This post concerns the TIFF image file format, and some related formats: Exif, DNG, and JPEG XR.
A TIFF file contains a set of “fields”, each of which contains some sort of data element. Each field has a “tag”: a code number that tells, logically, what is stored in the field. For example, tag #256 is the width of the image. Each field also has a “type”, which tells the low level details of how its data is stored. For example, type #4 is a 16-bit unsigned integer. This post is about type #2, “ASCII”.
ASCII fields are used for text strings. Each one contains an array of bytes, which will have to be interpreted somehow. This interpretation is a bit more complex than it seems.
The TIFF v6 specification defines type “ASCII” as follow. For technical reasons, it’s defined mainly in terms of an individual byte; but the format of the field as a whole also needs to be explained.
2=ASCII: 8-bit byte that contains a 7-bit ASCII code; the last byte must be NUL (binary zero).
(I’ll use the term “NUL” to mean a byte whose value is zero. Some specifications use “NULL”, or “zero”, or “0-valued”, etc.)
A little later, it adds a remark that I suspect is often overlooked:
Any ASCII field can contain multiple strings, each terminated with a NUL.
Without the multi-string remark, we might get some different ideas. For example, we might think that a decoded string can contain internal NUL bytes.
It is not clear to me what “any ASCII field” is supposed to mean. Does it mean literally any ASCII field regardless of tag number, or does it mean only if that particular tag number is specified as allowing multiple strings? If the latter, then single-string fields could still contain internal NUL bytes.
I think the only standard TIFF v6 field for which multiple strings has a defined meaning is InkNames (tag #333).

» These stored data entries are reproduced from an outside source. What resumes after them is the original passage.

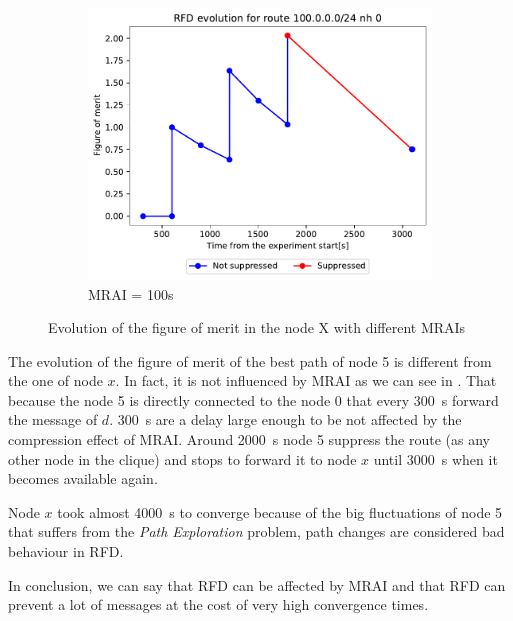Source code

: \begin{figure}[h]
\begin{subfigure}[b]{0.3\textwidth}
     \end{subfigure}
     \hfill
     \begin{subfigure}[b]{0.3\textwidth}
         \centering
         \includegraphics[width=\textwidth]{images/RFD/clique/FigureOfMerit/mrai21_RFD_5_rfd_R1.pdf}
         \caption{MRAI = 100s}
         \label{fig:clique_5_mrai100}
     \end{subfigure}
        \caption{Evolution of the figure of merit in the node X with different MRAIs}
        \label{fig:clique_node5}
\end{figure}

The evolution of the figure of merit of the best path of node \num{5} is different
from the one of node $x$.
In fact, it is not influenced by \ac{MRAI} as we can see in .
That because the node \num{5} is directly connected to the node \num{0} that every
\SI{300}{\second} forward the message of $d$. \SI{300}{\second} are a delay large
enough to be not affected by the compression effect of \ac{MRAI}.
Around \SI{2000}{\second} node \num{5} suppress the route (as any other node in the
clique) and stops to forward it to node $x$ until \SI{3000}{\second} when it becomes
available again.

Node $x$ took almost \SI{4000}{\second} to converge because of the big fluctuations
of node \num{5} that suffers from the \textit{Path Exploration} problem, path
changes are considered bad behaviour in \ac{RFD}.

In conclusion, we can say that \ac{RFD} can be affected by \ac{MRAI} and
that \ac{RFD} can prevent a lot of messages at the cost of very high convergence
times.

In practice, I have seen ASCII tags of length (say) 20 bytes, in which only the first five are not NUL. Or even in which the sixth byte is NUL, and the bytes after it are random garbage, or belong to some other field.
If you’re writing a TIFF decoder, the safest thing to do is to stop at the first NUL, unless the tag is explicitly defined to contain multiple strings. And, of course, you must be defensive, and account for the possibility of a field having no NUL bytes at all.
How would you encode a string with characters that don’t exist in ASCII? TIFF doesn’t seem to have a good solution. It would be nice if TIFF strings were encoded in UTF-8 instead of ASCII, but TIFF predates the invention of UTF-8 by a number of years, so this would have required a time machine.
It’s easy to think of some possible solutions, having varying degrees of backward-compatibility. But I’m not aware of any addendum to the TIFF standard that proposes a standard solution.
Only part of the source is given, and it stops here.